If I were President-for-Life for a day, I would strongly consider the following decrees to solve the problem.

  • Force all players in the entertainment/publishing/recording industries to use GAAP for all purposes, retroactively altering existing contracts that purport to define "net profit" in a manner that doesn't exist on the ground that the contracts are against public policy, actively deceptive, and violate the Internal Revenue Code.
  • Exclude inventories of fixations of intellectual property from accounting methods forced by Thor Power Tools as an exception to the previous item.
  • On antitrust grounds, eliminate the present system of book returns.
  • Subject all businesses whose activities directly involve First Amendment concerns to extremely strict scrutiny under antitrust and unfair competition law.
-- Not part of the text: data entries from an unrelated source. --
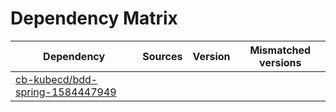 # Dependency Matrix

Dependency | Sources | Version | Mismatched versions
---------- | ------- | ------- | -------------------
[cb-kubecd/bdd-spring-1584447949](https://github.com/cb-kubecd/bdd-spring-1584447949.git) |  | []() | 
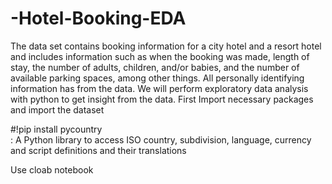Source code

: # -Hotel-Booking-EDA
 The data set contains booking information for a city hotel and a resort hotel and includes information such as when the booking was made, length of stay, the number of adults, children, and/or babies, and the number of available parking spaces, among other things. All personally identifying information has from the data. We will perform exploratory data analysis with python to get insight from the data.
First Import necessary packages and import the dataset

#!pip install pycountry     
: A Python library to access ISO country, subdivision, language, currency and script definitions and their translations


Use cloab notebook

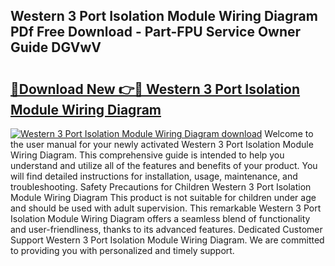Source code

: ## Western 3 Port Isolation Module Wiring Diagram PDf Free Download - Part-FPU Service Owner Guide DGVwV

# <h2><a href="http://dfm8knk.blite.top/?on=Western+3+Port+Isolation+Module+Wiring+Diagram">🔗Download New 👉🔴 Western 3 Port Isolation Module Wiring Diagram</a></h2>

[![Western 3 Port Isolation Module Wiring Diagram download](https://i.imgur.com/lujVjoI.png)](http://dfm8knk.blite.top/?on=Western+3+Port+Isolation+Module+Wiring+Diagram)
Welcome to the user manual for your newly activated Western 3 Port Isolation Module Wiring Diagram. This comprehensive guide is intended to help you understand and utilize all of the features and benefits of your product. You will find detailed instructions for installation, usage, maintenance, and troubleshooting. Safety Precautions for Children Western 3 Port Isolation Module Wiring Diagram This product is not suitable for children under age and should be used with adult supervision. This remarkable Western 3 Port Isolation Module Wiring Diagram offers a seamless blend of functionality and user-friendliness, thanks to its advanced features. Dedicated Customer Support Western 3 Port Isolation Module Wiring Diagram. We are committed to providing you with personalized and timely support.
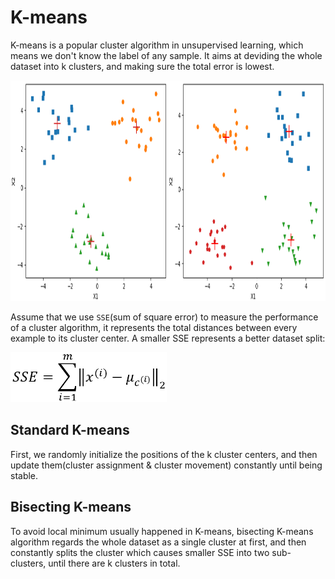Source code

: # K-means

K-means is a popular cluster algorithm in unsupervised learning, which means we don't know the label of any sample. It aims at deviding the whole dataset into k clusters, and making sure the total error is lowest.

<img width='950' height='353' src="https://github.com/Kobeyond/Codes-for-Machine-Learning/blob/master/K-means/data/kmeans.png"/>


Assume that we use `SSE`(sum of square error) to measure the performance of a cluster algorithm, it represents the total distances between every example to its cluster center. A smaller SSE represents a better dataset split:

<img width='250' height='80' src="https://github.com/Kobeyond/Codes-for-Machine-Learning/blob/master/K-means/data/formular.png"/>



## Standard K-means

First, we randomly initialize the positions of the k cluster centers, and then update them(cluster assignment & cluster movement) constantly until being stable. 

## Bisecting K-means

To avoid local minimum usually happened in K-means, bisecting K-means algorithm regards the whole dataset as a single cluster at first, and then constantly splits the cluster which causes smaller SSE into two sub-clusters, until there are k clusters in total.




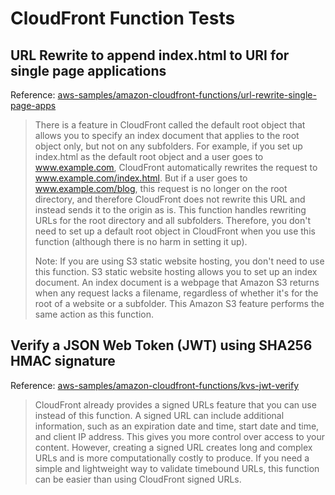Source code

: # CloudFront Function Tests

## URL Rewrite to append index.html to URI for single page applications

Reference: [aws-samples/amazon-cloudfront-functions/url-rewrite-single-page-apps](https://github.com/aws-samples/amazon-cloudfront-functions/blob/main/url-rewrite-single-page-apps/README.md)

> There is a feature in CloudFront called the default root object that allows you to specify an index document that applies to the root object only, but not on any subfolders. For example, if you set up index.html as the default root object and a user goes to www.example.com, CloudFront automatically rewrites the request to www.example.com/index.html. But if a user goes to www.example.com/blog, this request is no longer on the root directory, and therefore CloudFront does not rewrite this URL and instead sends it to the origin as is. This function handles rewriting URLs for the root directory and all subfolders. Therefore, you don't need to set up a default root object in CloudFront when you use this function (although there is no harm in setting it up).
>
> Note: If you are using S3 static website hosting, you don't need to use this function. S3 static website hosting allows you to set up an index document. An index document is a webpage that Amazon S3 returns when any request lacks a filename, regardless of whether it's for the root of a website or a subfolder. This Amazon S3 feature performs the same action as this function.

## Verify a JSON Web Token (JWT) using SHA256 HMAC signature

Reference: [aws-samples/amazon-cloudfront-functions/kvs-jwt-verify](https://github.com/aws-samples/amazon-cloudfront-functions/blob/main/kvs-jwt-verify/README.md)

> CloudFront already provides a signed URLs feature that you can use instead of this function. A signed URL can include additional information, such as an expiration date and time, start date and time, and client IP address. This gives you more control over access to your content. However, creating a signed URL creates long and complex URLs and is more computationally costly to produce. If you need a simple and lightweight way to validate timebound URLs, this function can be easier than using CloudFront signed URLs.
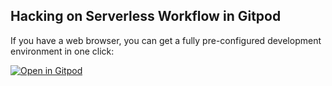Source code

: ## Hacking on Serverless Workflow in Gitpod

If you have a web browser, you can get a fully pre-configured development environment in one click:

[![Open in Gitpod](https://gitpod.io/button/open-in-gitpod.svg)](https://gitpod.io#https://github.com/serverlessworkflow/serverlessworkflow.github.io)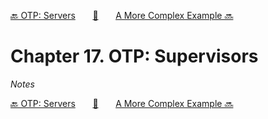 [🔙 OTP: Servers][previous-chapter]&nbsp;&nbsp;&nbsp;&nbsp;&nbsp;&nbsp;&nbsp;[🏡][readme]&nbsp;&nbsp;&nbsp;&nbsp;&nbsp;&nbsp;&nbsp;[A More Complex Example 🔜][upcoming-chapter]

# Chapter 17. OTP: Supervisors

_Notes_

[🔙 OTP: Servers][previous-chapter]&nbsp;&nbsp;&nbsp;&nbsp;&nbsp;&nbsp;&nbsp;[🏡][readme]&nbsp;&nbsp;&nbsp;&nbsp;&nbsp;&nbsp;&nbsp;[A More Complex Example 🔜][upcoming-chapter]

[readme]: README.md
[previous-chapter]: ch16-otp-servers.md
[upcoming-chapter]: ch18-a-more-complex-example.md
  • Allow freelance creators of intellectual property to collectively bargain. Under the law as it stands, only employees can collectively bargain; and freelance writers, artists, musicians, etc. are not employees, but instead are employers. Thus, collective action by a group of songwriters violate US antitrust law, while mergers in the music industry do not (at least according to the DoJ and FTC)!
  • Eliminate the work-for-hire doctrine for nonemployees—and require full payment of benefits accorded to executive-level employees to satisfy the "employee" requirement
  • Exclude educational institutions and their affiliates from the definition of "employer" for copyright purposes. Yes, Harvard University Press and Harvard Law Review, this means you.
  • Shorten the revocation/termination trigger periods in §§ 203 and 304(c) of the Copyright Act from 35 and 50 years to 20 years and a five-year window beginning on 01 January 2006 respectively.

IMNSHO, these measures, either singly or in combination, would go a long way toward reducing or eliminating the problems that peer-to-peer file sharing and other piracy creates for everyone. It's not just the copyright holders who get hurt by piracy; one component of the per-copy cost of entertainment is the publisher/distributor's perception of how much more it needs to charge to cover the costs of counterfeits and other pirate copies.